Institute for Environmental Solutions, Lidlauks, LV-4101 Priekuļu parish, Latvia.
Tartu Observatory, University of Tartu, Observatooriumi 1, 61602Tõravere, Estonia.
Sensors (Basel). 2020 Jan 29;20(3):742. doi: 10.3390/s20030742.
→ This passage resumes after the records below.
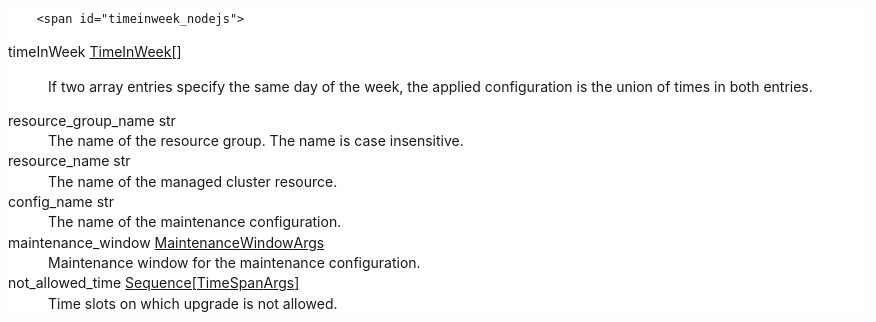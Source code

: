         <span id="timeinweek_nodejs">
<a data-swiftype-name="resource-property" data-swiftype-type="text" href="#timeinweek_nodejs" style="color: inherit; text-decoration: inherit;">time<wbr>In<wbr>Week</a>
</span>
        <span class="property-indicator"></span>
        <span class="property-type"><a href="#timeinweek">Time<wbr>In<wbr>Week[]</a></span>
    </dt>
    <dd>If two array entries specify the same day of the week, the applied configuration is the union of times in both entries.</dd></dl>
</pulumi-choosable>
</div>

<div>
<pulumi-choosable type="language" values="python">
<dl class="resources-properties"><dt class="property-required property-replacement"
            title="Required">
        <span id="resource_group_name_python">
<a data-swiftype-name="resource-property" data-swiftype-type="text" href="#resource_group_name_python" style="color: inherit; text-decoration: inherit;">resource_<wbr>group_<wbr>name</a>
</span>
        <span class="property-indicator"></span>
        <span class="property-type">str</span>
    </dt>
    <dd>The name of the resource group. The name is case insensitive.</dd><dt class="property-required property-replacement"
            title="Required">
        <span id="resource_name_python">
<a data-swiftype-name="resource-property" data-swiftype-type="text" href="#resource_name_python" style="color: inherit; text-decoration: inherit;">resource_<wbr>name</a>
</span>
        <span class="property-indicator"></span>
        <span class="property-type">str</span>
    </dt>
    <dd>The name of the managed cluster resource.</dd><dt class="property-optional property-replacement"
            title="Optional">
        <span id="config_name_python">
<a data-swiftype-name="resource-property" data-swiftype-type="text" href="#config_name_python" style="color: inherit; text-decoration: inherit;">config_<wbr>name</a>
</span>
        <span class="property-indicator"></span>
        <span class="property-type">str</span>
    </dt>
    <dd>The name of the maintenance configuration.</dd><dt class="property-optional"
            title="Optional">
        <span id="maintenance_window_python">
<a data-swiftype-name="resource-property" data-swiftype-type="text" href="#maintenance_window_python" style="color: inherit; text-decoration: inherit;">maintenance_<wbr>window</a>
</span>
        <span class="property-indicator"></span>
        <span class="property-type"><a href="#maintenancewindow">Maintenance<wbr>Window<wbr>Args</a></span>
    </dt>
    <dd>Maintenance window for the maintenance configuration.</dd><dt class="property-optional"
            title="Optional">
        <span id="not_allowed_time_python">
<a data-swiftype-name="resource-property" data-swiftype-type="text" href="#not_allowed_time_python" style="color: inherit; text-decoration: inherit;">not_<wbr>allowed_<wbr>time</a>
</span>
        <span class="property-indicator"></span>
        <span class="property-type"><a href="#timespan">Sequence[Time<wbr>Span<wbr>Args]</a></span>
    </dt>
    <dd>Time slots on which upgrade is not allowed.</dd><dt class="property-optional"
            title="Optional">
        <span id="time_in_week_python">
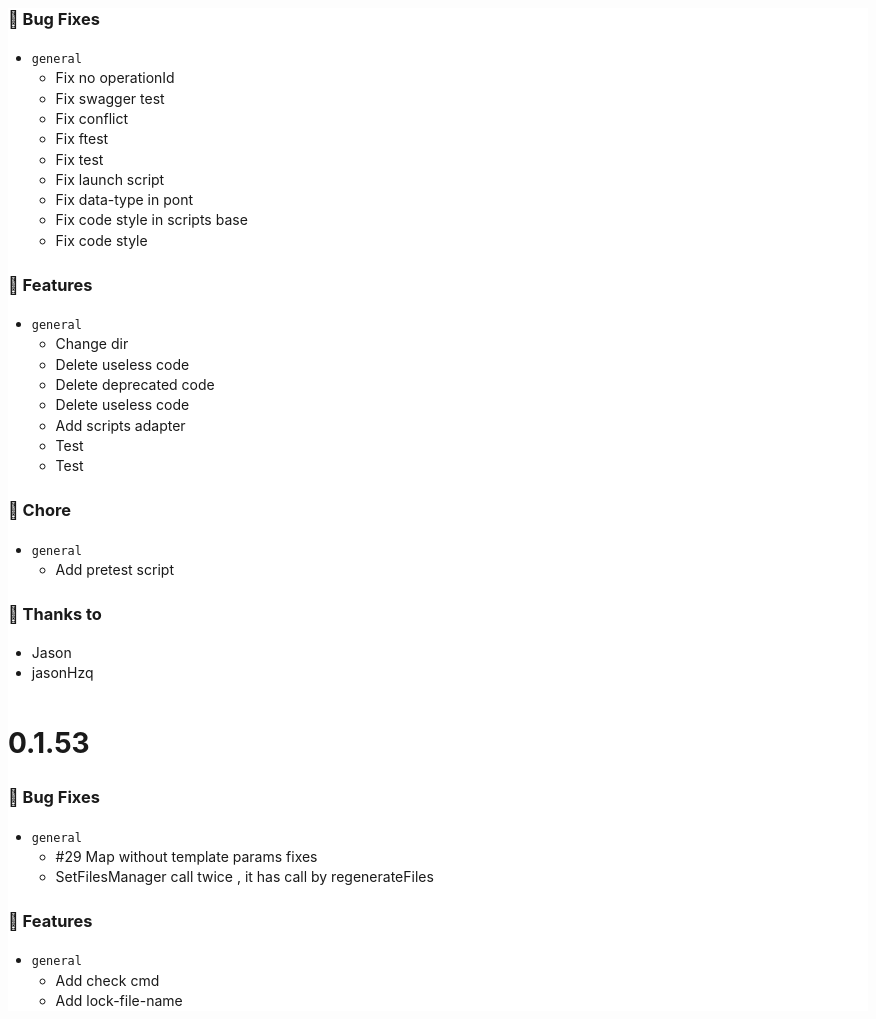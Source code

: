 ### 🐛 Bug Fixes

- `general`
  - Fix no operationId
  - Fix swagger test
  - Fix conflict
  - Fix ftest
  - Fix test
  - Fix launch script
  - Fix data-type in pont
  - Fix code style in scripts base
  - Fix code style


### 🚀 Features

- `general`
  - Change dir
  - Delete useless code
  - Delete deprecated code
  - Delete useless code
  - Add scripts adapter
  - Test
  - Test


### 🏡 Chore

- `general`
  - Add pretest script


### 💖 Thanks to

- Jason
- jasonHzq

# 0.1.53

### 🐛 Bug Fixes

- `general`
  - #29 Map without template params fixes
  - SetFilesManager  call twice , it has call by  regenerateFiles


### 🚀 Features

- `general`
  - Add check cmd
  - Add lock-file-name

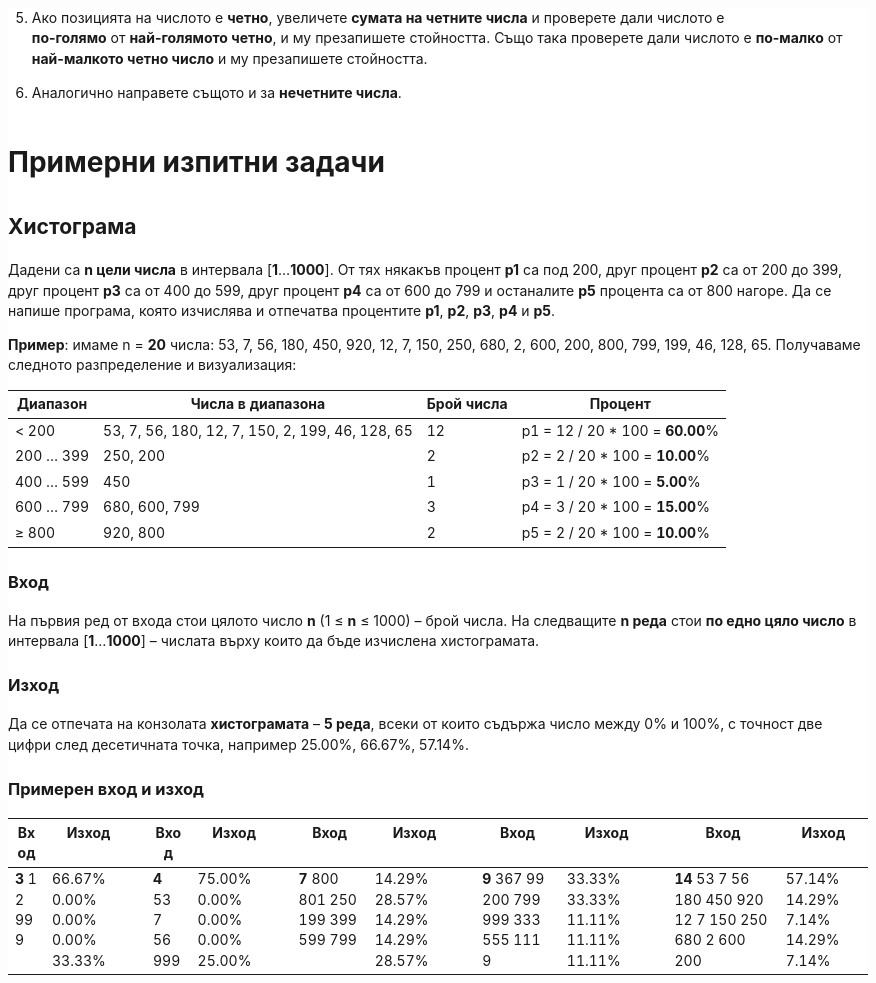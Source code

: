 5.  Ако позицията на числото е **четно**, увеличете **сумата на четните числа**
    и проверете дали числото е  
    **по-голямо** от **най-голямото четно**, и му презапишете стойността. Също
    така проверете дали числото е **по-малко** от **най-малкото четно число** и
    му презапишете стойността.

6.  Аналогично направете същото и за **нечетните числа**.

# Примерни изпитни задачи

## Хистограма

Дадени са **n цели числа** в интервала [**1**…**1000**]. От тях някакъв процент
**p1** са под 200, друг процент **p2** са от 200 до 399, друг процент **p3** са
от 400 до 599, друг процент **p4** са от 600 до 799 и останалите **p5** процента
са от 800 нагоре. Да се напише програма, която изчислява и отпечатва процентите
**p1**, **p2**, **p3**, **p4** и **p5**.

**Пример**: имаме n = **20** числа: 53, 7, 56, 180, 450, 920, 12, 7, 150, 250,
680, 2, 600, 200, 800, 799, 199, 46, 128, 65. Получаваме следното разпределение
и визуализация:

| **Диапазон** | **Числа в диапазона**                           | **Брой числа** | **Процент**                      |
|--------------|-------------------------------------------------|----------------|----------------------------------|
| \< 200       | 53, 7, 56, 180, 12, 7, 150, 2, 199, 46, 128, 65 | 12             | p1 = 12 / 20 \* 100 = **60.00**% |
| 200 … 399    | 250, 200                                        | 2              | p2 = 2 / 20 \* 100 = **10.00**%  |
| 400 … 599    | 450                                             | 1              | p3 = 1 / 20 \* 100 = **5.00**%   |
| 600 … 799    | 680, 600, 799                                   | 3              | p4 = 3 / 20 \* 100 = **15.00**%  |
| ≥ 800        | 920, 800                                        | 2              | p5 = 2 / 20 \* 100 = **10.00**%  |

### Вход

На първия ред от входа стои цялото число **n** (1 ≤ **n** ≤ 1000) – брой числа.
На следващите **n реда** стои **по едно цяло число** в интервала
[**1**…**1000**] – числата върху които да бъде изчислена хистограмата.

### Изход

Да се отпечата на конзолата **хистограмата** – **5 реда**, всеки от които
съдържа число между 0% и 100%, с точност две цифри след десетичната точка,
например 25.00%, 66.67%, 57.14%.

### Примерен вход и изход

| **Вход**      | **Изход**                       |   | **Вход**          | **Изход**                       |   | **Вход**                          | **Изход**                          |   | **Вход**                               | **Изход**                          |   | **Вход**                                              | **Изход**                        |
|---------------|---------------------------------|---|-------------------|---------------------------------|---|-----------------------------------|------------------------------------|---|----------------------------------------|------------------------------------|---|-------------------------------------------------------|----------------------------------|
| **3** 1 2 999 | 66.67% 0.00% 0.00% 0.00% 33.33% |   | **4** 53 7 56 999 | 75.00% 0.00% 0.00% 0.00% 25.00% |   | **7** 800 801 250 199 399 599 799 | 14.29% 28.57% 14.29% 14.29% 28.57% |   | **9** 367 99 200 799 999 333 555 111 9 | 33.33% 33.33% 11.11% 11.11% 11.11% |   | **14** 53 7 56 180 450 920 12 7 150 250 680 2 600 200 | 57.14% 14.29% 7.14% 14.29% 7.14% |
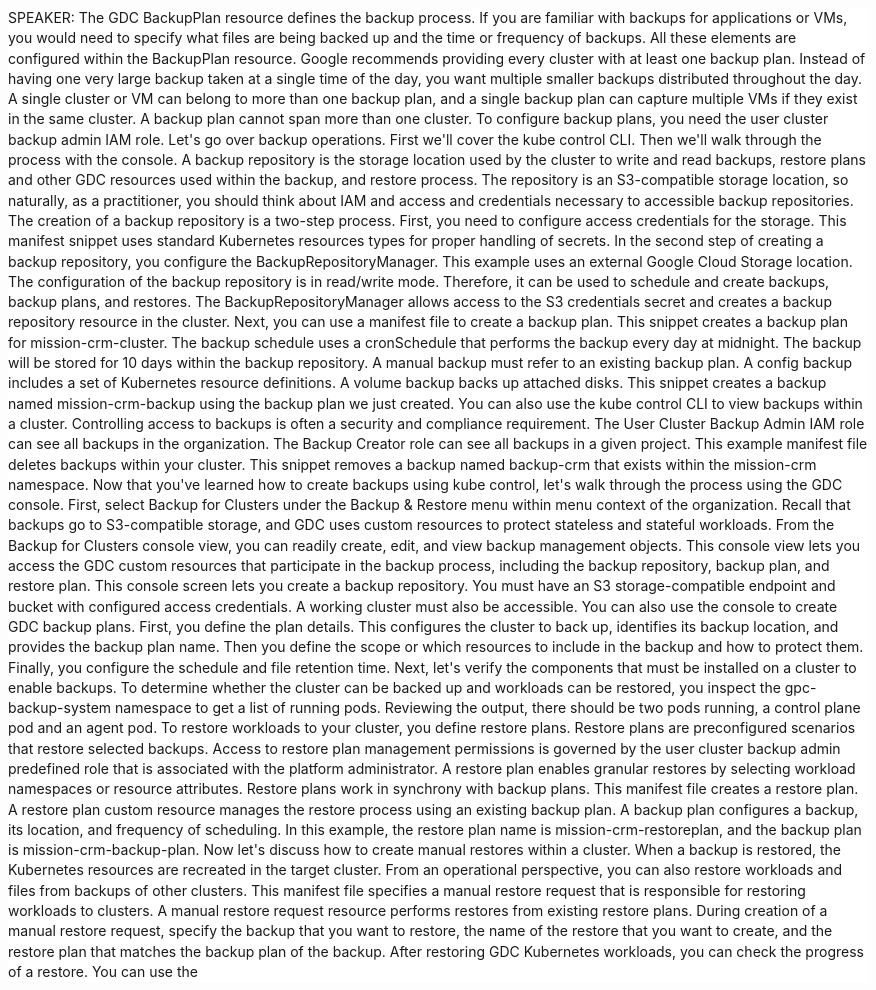 SPEAKER: The GDC BackupPlan resource defines the backup process. If you are familiar with backups for applications or VMs, you would need to specify what files are being backed up and the time or frequency of backups. All these elements are configured within the BackupPlan resource. Google recommends providing every cluster with at least one backup plan. Instead of having one very large backup taken at a single time of the day, you want multiple smaller backups distributed throughout the day. A single cluster or VM can belong to more than one backup plan, and a single backup plan can capture multiple VMs if they exist in the same cluster. A backup plan cannot span more than one cluster. To configure backup plans, you need the user cluster backup admin IAM role. Let's go over backup operations. First we'll cover the kube control CLI. Then we'll walk through the process with the console. A backup repository is the storage location used by the cluster to write and read backups, restore plans and other GDC resources used within the backup, and restore process. The repository is an S3-compatible storage location, so naturally, as a practitioner, you should think about IAM and access and credentials necessary to accessible backup repositories. The creation of a backup repository is a two-step process. First, you need to configure access credentials for the storage. This manifest snippet uses standard Kubernetes resources types for proper handling of secrets. In the second step of creating a backup repository, you configure the BackupRepositoryManager. This example uses an external Google Cloud Storage location. The configuration of the backup repository is in read/write mode. Therefore, it can be used to schedule and create backups, backup plans, and restores. The BackupRepositoryManager allows access to the S3 credentials secret and creates a backup repository resource in the cluster. Next, you can use a manifest file to create a backup plan. This snippet creates a backup plan for mission-crm-cluster. The backup schedule uses a cronSchedule that performs the backup every day at midnight. The backup will be stored for 10 days within the backup repository. A manual backup must refer to an existing backup plan. A config backup includes a set of Kubernetes resource definitions. A volume backup backs up attached disks. This snippet creates a backup named mission-crm-backup using the backup plan we just created. You can also use the kube control CLI to view backups within a cluster. Controlling access to backups is often a security and compliance requirement. The User Cluster Backup Admin IAM role can see all backups in the organization. The Backup Creator role can see all backups in a given project. This example manifest file deletes backups within your cluster. This snippet removes a backup named backup-crm that exists within the mission-crm namespace. Now that you've learned how to create backups using kube control, let's walk through the process using the GDC console. First, select Backup for Clusters under the Backup & Restore menu within menu context of the organization. Recall that backups go to S3-compatible storage, and GDC uses custom resources to protect stateless and stateful workloads. From the Backup for Clusters console view, you can readily create, edit, and view backup management objects. This console view lets you access the GDC custom resources that participate in the backup process, including the backup repository, backup plan, and restore plan. This console screen lets you create a backup repository. You must have an S3 storage-compatible endpoint and bucket with configured access credentials. A working cluster must also be accessible. You can also use the console to create GDC backup plans. First, you define the plan details. This configures the cluster to back up, identifies its backup location, and provides the backup plan name. Then you define the scope or which resources to include in the backup and how to protect them. Finally, you configure the schedule and file retention time. Next, let's verify the components that must be installed on a cluster to enable backups. To determine whether the cluster can be backed up and workloads can be restored, you inspect the gpc-backup-system namespace to get a list of running pods. Reviewing the output, there should be two pods running, a control plane pod and an agent pod. To restore workloads to your cluster, you define restore plans. Restore plans are preconfigured scenarios that restore selected backups. Access to restore plan management permissions is governed by the user cluster backup admin predefined role that is associated with the platform administrator. A restore plan enables granular restores by selecting workload namespaces or resource attributes. Restore plans work in synchrony with backup plans. This manifest file creates a restore plan. A restore plan custom resource manages the restore process using an existing backup plan. A backup plan configures a backup, its location, and frequency of scheduling. In this example, the restore plan name is mission-crm-restoreplan, and the backup plan is mission-crm-backup-plan. Now let's discuss how to create manual restores within a cluster. When a backup is restored, the Kubernetes resources are recreated in the target cluster. From an operational perspective, you can also restore workloads and files from backups of other clusters. This manifest file specifies a manual restore request that is responsible for restoring workloads to clusters. A manual restore request resource performs restores from existing restore plans. During creation of a manual restore request, specify the backup that you want to restore, the name of the restore that you want to create, and the restore plan that matches the backup plan of the backup. After restoring GDC Kubernetes workloads, you can check the progress of a restore. You can use the
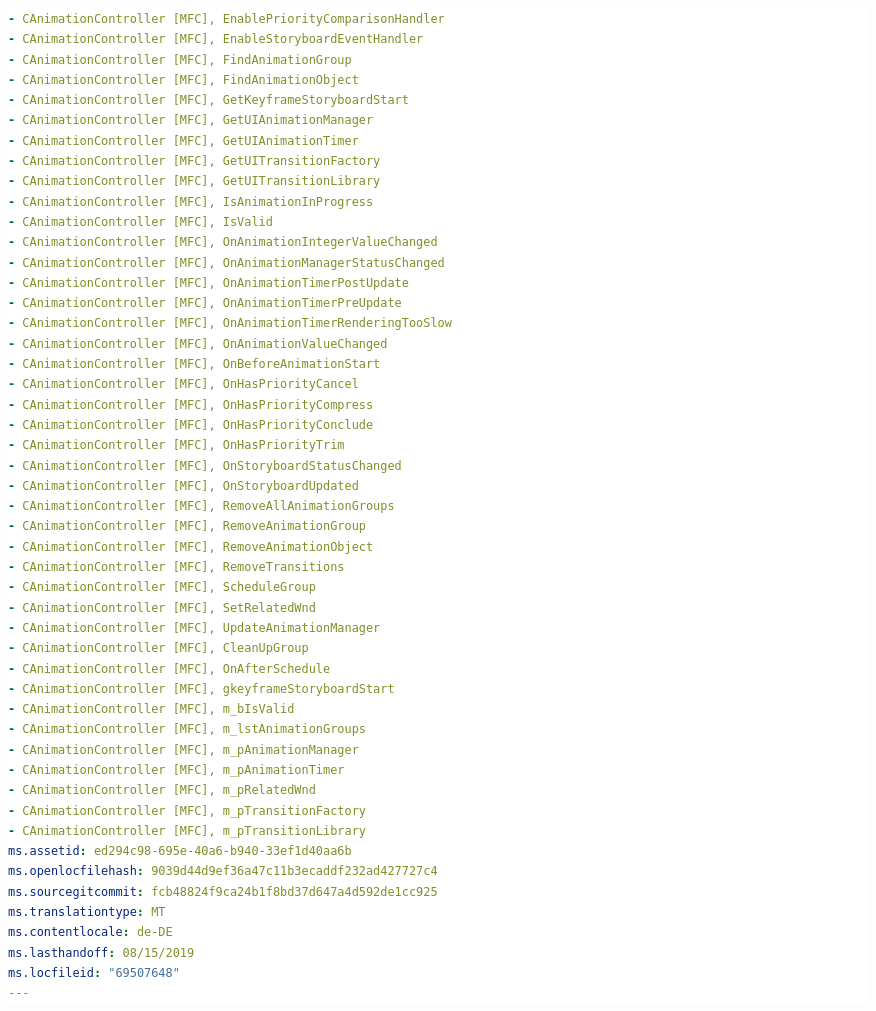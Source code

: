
 ```yaml
- CAnimationController [MFC], EnablePriorityComparisonHandler
- CAnimationController [MFC], EnableStoryboardEventHandler
- CAnimationController [MFC], FindAnimationGroup
- CAnimationController [MFC], FindAnimationObject
- CAnimationController [MFC], GetKeyframeStoryboardStart
- CAnimationController [MFC], GetUIAnimationManager
- CAnimationController [MFC], GetUIAnimationTimer
- CAnimationController [MFC], GetUITransitionFactory
- CAnimationController [MFC], GetUITransitionLibrary
- CAnimationController [MFC], IsAnimationInProgress
- CAnimationController [MFC], IsValid
- CAnimationController [MFC], OnAnimationIntegerValueChanged
- CAnimationController [MFC], OnAnimationManagerStatusChanged
- CAnimationController [MFC], OnAnimationTimerPostUpdate
- CAnimationController [MFC], OnAnimationTimerPreUpdate
- CAnimationController [MFC], OnAnimationTimerRenderingTooSlow
- CAnimationController [MFC], OnAnimationValueChanged
- CAnimationController [MFC], OnBeforeAnimationStart
- CAnimationController [MFC], OnHasPriorityCancel
- CAnimationController [MFC], OnHasPriorityCompress
- CAnimationController [MFC], OnHasPriorityConclude
- CAnimationController [MFC], OnHasPriorityTrim
- CAnimationController [MFC], OnStoryboardStatusChanged
- CAnimationController [MFC], OnStoryboardUpdated
- CAnimationController [MFC], RemoveAllAnimationGroups
- CAnimationController [MFC], RemoveAnimationGroup
- CAnimationController [MFC], RemoveAnimationObject
- CAnimationController [MFC], RemoveTransitions
- CAnimationController [MFC], ScheduleGroup
- CAnimationController [MFC], SetRelatedWnd
- CAnimationController [MFC], UpdateAnimationManager
- CAnimationController [MFC], CleanUpGroup
- CAnimationController [MFC], OnAfterSchedule
- CAnimationController [MFC], gkeyframeStoryboardStart
- CAnimationController [MFC], m_bIsValid
- CAnimationController [MFC], m_lstAnimationGroups
- CAnimationController [MFC], m_pAnimationManager
- CAnimationController [MFC], m_pAnimationTimer
- CAnimationController [MFC], m_pRelatedWnd
- CAnimationController [MFC], m_pTransitionFactory
- CAnimationController [MFC], m_pTransitionLibrary
ms.assetid: ed294c98-695e-40a6-b940-33ef1d40aa6b
ms.openlocfilehash: 9039d44d9ef36a47c11b3ecaddf232ad427727c4
ms.sourcegitcommit: fcb48824f9ca24b1f8bd37d647a4d592de1cc925
ms.translationtype: MT
ms.contentlocale: de-DE
ms.lasthandoff: 08/15/2019
ms.locfileid: "69507648"
---
```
Inland waters, including lakes, are one of the key points of the carbon cycle. Using remote sensing data in lake monitoring has advantages in both temporal and spatial coverage over traditional in-situ methods that are time consuming and expensive. In this study, we compared two sensors on different Copernicus satellites: Multispectral Instrument (MSI) on Sentinel-2 and Ocean and Land Color Instrument (OLCI) on Sentinel-3 to validate several processors and methods to derive water quality products with best performing atmospheric correction processor applied. For validation we used in-situ data from 49 sampling points across four different lakes, collected during 2018. Level-2 optical water quality products, such as chlorophyll-a and the total suspended matter concentrations, water transparency, and the absorption coefficient of the colored dissolved organic matter were compared against in-situ data. Along with the water quality products, the optical water types were obtained, because in lakes one-method-to-all approach is not working well due to the optical complexity of the inland waters. The dynamics of the optical water types of the two sensors were generally in agreement. In most cases, the band ratio algorithms for both sensors with optical water type guidance gave the best results. The best algorithms to obtain the Level-2 water quality products were different for MSI and OLCI. MSI always outperformed OLCI, with 0.84-0.97 for different water quality products. Deriving the water quality parameters with optical water type classification should be the first step in estimating the ecological status of the lakes with remote sensing.
内陆水域,包括湖泊,是碳循环的关键点之一。与传统的费时且昂贵的现场方法相比,使用遥感数据进行湖泊监测在时间和空间覆盖范围上具有优势。在本研究中,我们比较了两颗不同哥白尼卫星上的两个传感器:多光谱仪器(MSI)在哨兵-2号上和海洋和陆地颜色仪器(OLCI)在哨兵-3号上,以验证几种处理器和方法,以获得应用最佳大气校正处理器的水质产品。为了验证,我们使用了 2018 年在四个不同湖泊的 49 个采样点收集的现场数据。与现场数据相比,比较了二级光学水质产品,如叶绿素-a 和总悬浮物浓度、水透明度和有色溶解有机物的吸收系数。除了水质产品外,还获得了光学水质类型,因为在湖泊中,由于内陆水域的光学复杂性,一种方法适用于所有情况的方法并不适用。两个传感器的光学水质类型的动态通常是一致的。在大多数情况下,两种传感器的波段比算法都具有光学水质类型指导,给出了最佳结果。对于 MSI 和 OLCI,获得二级水质产品的最佳算法是不同的。MSI 始终优于 OLCI,不同水质产品的准确率为 0.84-0.97。通过光学水质类型分类来推导水质参数应该是用遥感估计湖泊生态状况的第一步。